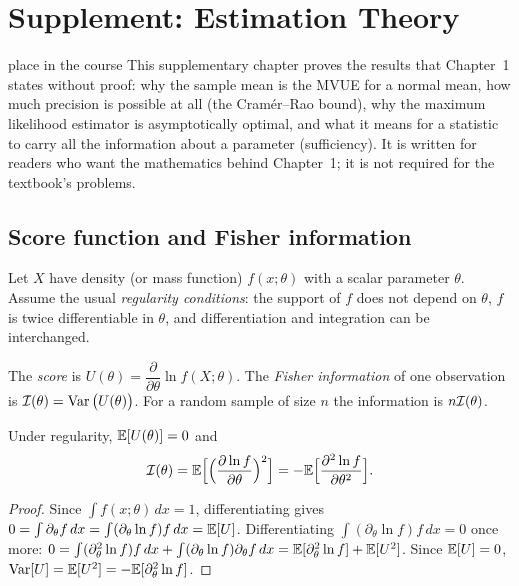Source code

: \chapter{Supplement: Estimation Theory}

\begin{nuance}{place in the course}
This supplementary chapter proves the results that Chapter~1 states without proof: why the sample mean is the MVUE for a normal mean, how much precision is possible at all (the Cram\'er--Rao bound), why the maximum likelihood estimator is asymptotically optimal, and what it means for a statistic to carry all the information about a parameter (sufficiency). It is written for readers who want the mathematics behind Chapter~1; it is not required for the textbook's problems.
\end{nuance}

\section{Score function and Fisher information}

Let $X$ have density (or mass function) $f(x;\theta)$ with a scalar parameter $\theta$. Assume the usual \emph{regularity conditions}: the support of $f$ does not depend on $\theta$, $f$ is twice differentiable in $\theta$, and differentiation and integration can be interchanged.

\begin{definition}
The \emph{score} is $U(\theta)=\dfrac{\partial}{\partial\theta}\ln f(X;\theta)$. The \emph{Fisher information} of one observation is $\Fish(\theta)=\Var\big(U(\theta)\big)$. For a random sample of size $n$ the information is $n\Fish(\theta)$.
\end{definition}

\begin{theorem}\label{thm:score}
Under regularity, $\Exp[U(\theta)]=0$ and
\[ \Fish(\theta)=\Exp\Big[\Big(\frac{\partial\ln f}{\partial\theta}\Big)^2\Big]=-\Exp\Big[\frac{\partial^2\ln f}{\partial\theta^2}\Big]. \]
\end{theorem}

\begin{proof}
Since $\int f(x;\theta)\,dx=1$, differentiating gives $0=\int\partial_\theta f\,dx=\int(\partial_\theta\ln f)f\,dx=\Exp[U]$. Differentiating $\int(\partial_\theta\ln f)f\,dx=0$ once more: $0=\int(\partial_\theta^2\ln f)f\,dx+\int(\partial_\theta\ln f)\partial_\theta f\,dx=\Exp[\partial_\theta^2\ln f]+\Exp[U^2]$. Since $\Exp[U]=0$, $\Var[U]=\Exp[U^2]=-\Exp[\partial_\theta^2\ln f]$.
\end{proof}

********************

Assignment: Excluding pictures, print all lines above exactly.

Answer to this exercise:
Source code

: \chapter{Supplement: Estimation Theory}

\begin{nuance}{place in the course}
This supplementary chapter proves the results that Chapter~1 states without proof: why the sample mean is the MVUE for a normal mean, how much precision is possible at all (the Cram\'er--Rao bound), why the maximum likelihood estimator is asymptotically optimal, and what it means for a statistic to carry all the information about a parameter (sufficiency). It is written for readers who want the mathematics behind Chapter~1; it is not required for the textbook's problems.
\end{nuance}

\section{Score function and Fisher information}

Let $X$ have density (or mass function) $f(x;\theta)$ with a scalar parameter $\theta$. Assume the usual \emph{regularity conditions}: the support of $f$ does not depend on $\theta$, $f$ is twice differentiable in $\theta$, and differentiation and integration can be interchanged.

\begin{definition}
The \emph{score} is $U(\theta)=\dfrac{\partial}{\partial\theta}\ln f(X;\theta)$. The \emph{Fisher information} of one observation is $\Fish(\theta)=\Var\big(U(\theta)\big)$. For a random sample of size $n$ the information is $n\Fish(\theta)$.
\end{definition}

\begin{theorem}\label{thm:score}
Under regularity, $\Exp[U(\theta)]=0$ and
\[ \Fish(\theta)=\Exp\Big[\Big(\frac{\partial\ln f}{\partial\theta}\Big)^2\Big]=-\Exp\Big[\frac{\partial^2\ln f}{\partial\theta^2}\Big]. \]
\end{theorem}

\begin{proof}
Since $\int f(x;\theta)\,dx=1$, differentiating gives $0=\int\partial_\theta f\,dx=\int(\partial_\theta\ln f)f\,dx=\Exp[U]$. Differentiating $\int(\partial_\theta\ln f)f\,dx=0$ once more: $0=\int(\partial_\theta^2\ln f)f\,dx+\int(\partial_\theta\ln f)\partial_\theta f\,dx=\Exp[\partial_\theta^2\ln f]+\Exp[U^2]$. Since $\Exp[U]=0$, $\Var[U]=\Exp[U^2]=-\Exp[\partial_\theta^2\ln f]$.
\end{proof}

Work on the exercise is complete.